Les écoles de coaching se développent beaucoup. Ce qui est sûr, c'est que l'on ne devient pas coach à trente ans. Il faut avoir une certaine maturité, une expérience de vie. Généralement, on a derrière soi une longue expérience de l'entreprise. Les formations permettent d'intégrer la posture de coach et de maîtriser les différents outils. Même quand on exerce déjà, il faut continuer à se former. Cependant, dans les écoles, il n'y a pas que des coachs ou des futurs coachs. Nombreux sont ceux qui cherchent à compléter leur panel de compétences. Les techniques de coaching peuvent être un plus dans le management, l'enseignement ou même le social.
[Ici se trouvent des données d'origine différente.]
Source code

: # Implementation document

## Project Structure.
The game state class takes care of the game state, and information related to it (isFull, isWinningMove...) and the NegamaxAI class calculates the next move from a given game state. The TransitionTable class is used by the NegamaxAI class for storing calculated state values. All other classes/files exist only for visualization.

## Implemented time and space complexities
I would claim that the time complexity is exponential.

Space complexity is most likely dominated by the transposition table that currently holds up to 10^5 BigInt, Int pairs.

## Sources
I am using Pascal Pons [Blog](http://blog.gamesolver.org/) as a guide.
Concrètement, comment travaillez-vous ?

Lorsque j'interviens en entreprise, celles-ci m'appellent, mais le choix final ne leur appartient pas. Pas plus qu'à moi d'ailleurs. Après avoir rencontré plusieurs coachs, ce sont les futurs coachés qui choisissent la personne qui va les accompagner. On explore ensuite la demande et on définit les objectifs, c'est l'une des étapes les plus délicates. Ensuite seulement commencent les séances de coaching. Ce n'est pas une prestation de conseil, on aide la personne à trouver elle-même les ressources par rapport à la situation. Quand quelqu'un me demande « Que feriez-vous à ma place ? » je lui réponds « et vous ? ». Nous ne sommes pas là pour donner notre avis ou juger, mais pour mettre la personne en contact avec ses propres ressources et solutions. Le coaching n'est pas non plus une thérapie. La thérapie intervient sur un mal-être, quelque chose de beaucoup plus profond.
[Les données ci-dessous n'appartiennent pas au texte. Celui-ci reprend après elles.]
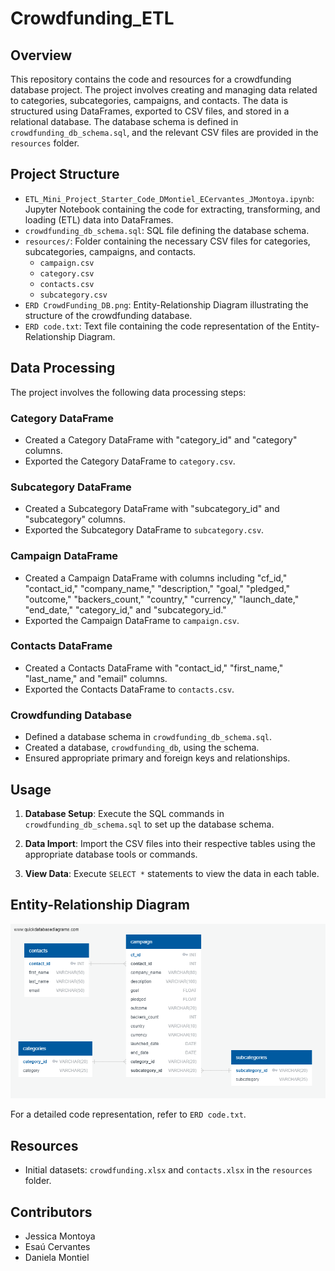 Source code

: # Crowdfunding_ETL

## Overview

This repository contains the code and resources for a crowdfunding database project. The project involves creating and managing data related to categories, subcategories, campaigns, and contacts. The data is structured using DataFrames, exported to CSV files, and stored in a relational database. The database schema is defined in `crowdfunding_db_schema.sql`, and the relevant CSV files are provided in the `resources` folder.

## Project Structure

- `ETL_Mini_Project_Starter_Code_DMontiel_ECervantes_JMontoya.ipynb`: Jupyter Notebook containing the code for extracting, transforming, and loading (ETL) data into DataFrames.
- `crowdfunding_db_schema.sql`: SQL file defining the database schema.
- `resources/`: Folder containing the necessary CSV files for categories, subcategories, campaigns, and contacts.
  - `campaign.csv`
  - `category.csv`
  - `contacts.csv`
  - `subcategory.csv`
- `ERD CrowdFunding_DB.png`: Entity-Relationship Diagram illustrating the structure of the crowdfunding database.
- `ERD code.txt`: Text file containing the code representation of the Entity-Relationship Diagram.

## Data Processing

The project involves the following data processing steps:

### Category DataFrame

- Created a Category DataFrame with "category_id" and "category" columns.
- Exported the Category DataFrame to `category.csv`.

### Subcategory DataFrame

- Created a Subcategory DataFrame with "subcategory_id" and "subcategory" columns.
- Exported the Subcategory DataFrame to `subcategory.csv`.

### Campaign DataFrame

- Created a Campaign DataFrame with columns including "cf_id," "contact_id," "company_name," "description," "goal," "pledged," "outcome," "backers_count," "country," "currency," "launch_date," "end_date," "category_id," and "subcategory_id."
- Exported the Campaign DataFrame to `campaign.csv`.

### Contacts DataFrame

- Created a Contacts DataFrame with "contact_id," "first_name," "last_name," and "email" columns.
- Exported the Contacts DataFrame to `contacts.csv`.

### Crowdfunding Database

- Defined a database schema in `crowdfunding_db_schema.sql`.
- Created a database, `crowdfunding_db`, using the schema.
- Ensured appropriate primary and foreign keys and relationships.

## Usage

1. **Database Setup**: Execute the SQL commands in `crowdfunding_db_schema.sql` to set up the database schema.

2. **Data Import**: Import the CSV files into their respective tables using the appropriate database tools or commands.

3. **View Data**: Execute `SELECT *` statements to view the data in each table.

## Entity-Relationship Diagram

![ERD CrowdFunding_DB](ERD%20CrowdFunding_DB.png)

For a detailed code representation, refer to `ERD code.txt`.

## Resources

- Initial datasets: `crowdfunding.xlsx` and `contacts.xlsx` in the `resources` folder.

## Contributors

- Jessica Montoya
- Esaú Cervantes
- Daniela Montiel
Et au niveau de la durée ?

Cela dépend vraiment de la demande. Plus elle est précise, plus le coaching est court. En général, je propose des suivis sur un à six mois maximum. Mais tous les coachs ne fonctionnent pas sur ce modèle.

Quelles sont les exigences de la profession ?

Avoir fait un travail sur soi est un pré-requis. Même si le coaching n'est pas une thérapie, il est souvent nécessaire que le coach en ait suivi une. Ce n'est pas une exigence mais cela fait partie de notre éthique. Il est également important d'avoir un regard extérieur sur notre pratique. Se faire superviser est donc indispensable. On choisit d'être supervisé par différents praticiens de l'accompagnement. Cela permet d'avoir un œil neuf. Cette démarche de supervision est d'autant plus importante que nous travaillons sur l'humain, pas sur un produit. Être accrédité par une association de coaching, comme la SF coach, nous permet aussi d'offrir des garanties de professionnalisme à nos clients.Dans la pratique, la posture est essentielle. On peut apprendre toutes les techniques possibles, si l'on n'intègre pas la posture adaptée, on ne peut pas être dans une démarche de coaching. Le respect, le non-jugement et ne pas vouloir faire le chemin à la place du client sont les fondamentaux.

Enfin, en tant que professionnelle, quels conseils pourriez-vous donner aux personnes en recherche d'emploi ?

Avant tout, de bien se connaître. Une bonne connaissance de soi en terme d'atouts et de limites, ce que l'on appelle estime de soi, est primordiale. Nous sommes dans une société de consommation presque exclusivement tournée vers l'extérieur. On se retrouve alors en face de jeunes qui ne se sont pas explorés, pas testés. Connaître son fonctionnement et son potentiel est important à la fois pour avoir un discours percutant face aux recruteurs, mais être en adéquation avec son projet professionnel. Avoir un projet de métier, c'est important, mais il faut l'intégrer dans un projet de vie plus global. Partir de soi est un ancrage fondamental, sans pour autant verser dans le narcissisme.